Authors : Jesani, Amar
Published Year: 1996
Health for the Millions, 22(4), July-August 1996, pp. 24-29
In last one decade the health care professionals have been severely criticised both for being indifferent to their social responsibility and for not regulating themselves. As patients become more aware of their rights and the market in health care continues to operate without restraints exercised as a part of the self regulation, it is not difficult to foresee the emergence of new demands for imposing regulations on health care by the state. There is increasing evidence to suggest that, harassed by the rising cost of health care, the middle classes and the poor would welcome regulations.
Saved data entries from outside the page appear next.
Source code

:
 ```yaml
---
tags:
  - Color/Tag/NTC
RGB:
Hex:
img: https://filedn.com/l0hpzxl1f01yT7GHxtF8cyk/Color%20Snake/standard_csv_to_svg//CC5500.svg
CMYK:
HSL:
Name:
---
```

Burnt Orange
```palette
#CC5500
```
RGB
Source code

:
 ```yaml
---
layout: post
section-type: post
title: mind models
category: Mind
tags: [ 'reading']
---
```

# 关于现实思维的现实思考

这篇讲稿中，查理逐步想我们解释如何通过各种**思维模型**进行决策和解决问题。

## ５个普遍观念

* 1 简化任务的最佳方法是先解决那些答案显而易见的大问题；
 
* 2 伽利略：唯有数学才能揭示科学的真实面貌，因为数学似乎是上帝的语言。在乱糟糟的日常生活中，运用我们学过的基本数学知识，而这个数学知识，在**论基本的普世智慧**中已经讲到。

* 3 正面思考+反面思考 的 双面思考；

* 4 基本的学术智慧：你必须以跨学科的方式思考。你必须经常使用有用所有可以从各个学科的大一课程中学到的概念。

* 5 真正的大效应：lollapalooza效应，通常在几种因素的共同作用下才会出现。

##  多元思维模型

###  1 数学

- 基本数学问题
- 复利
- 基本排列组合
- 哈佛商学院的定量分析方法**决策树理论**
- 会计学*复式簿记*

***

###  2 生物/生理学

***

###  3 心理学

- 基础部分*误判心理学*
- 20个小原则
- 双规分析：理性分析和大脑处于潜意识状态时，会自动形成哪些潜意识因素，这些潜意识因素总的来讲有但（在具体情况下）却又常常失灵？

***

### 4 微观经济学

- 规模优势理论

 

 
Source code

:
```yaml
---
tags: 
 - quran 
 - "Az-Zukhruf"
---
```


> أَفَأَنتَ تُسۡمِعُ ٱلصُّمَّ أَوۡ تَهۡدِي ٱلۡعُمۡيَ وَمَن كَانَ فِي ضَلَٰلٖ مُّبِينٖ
However, experience of the historical developed countries show that if such regulations are not accompanied by holistic planning to make health universally accessible to people, they invariably become self-defeating by encouraging the monster of private health insurance and the finance capital. The US is a classical example of having highest number of regulations over the health care market and yet, such regulations have neither brought down the cost of health care nor made consumers as well as providers happy. In fact, the increasing dominance of private insurance companies and corporations have encroached upon the professional independence of providers and done nothing to achieve the social goal of making health care universally accessible. Thus, the health care providers in our country will soon be required to make a choice between external regulations and the genuine self-regulations in tune with their social responsibility and the goal of achieving health care ethics.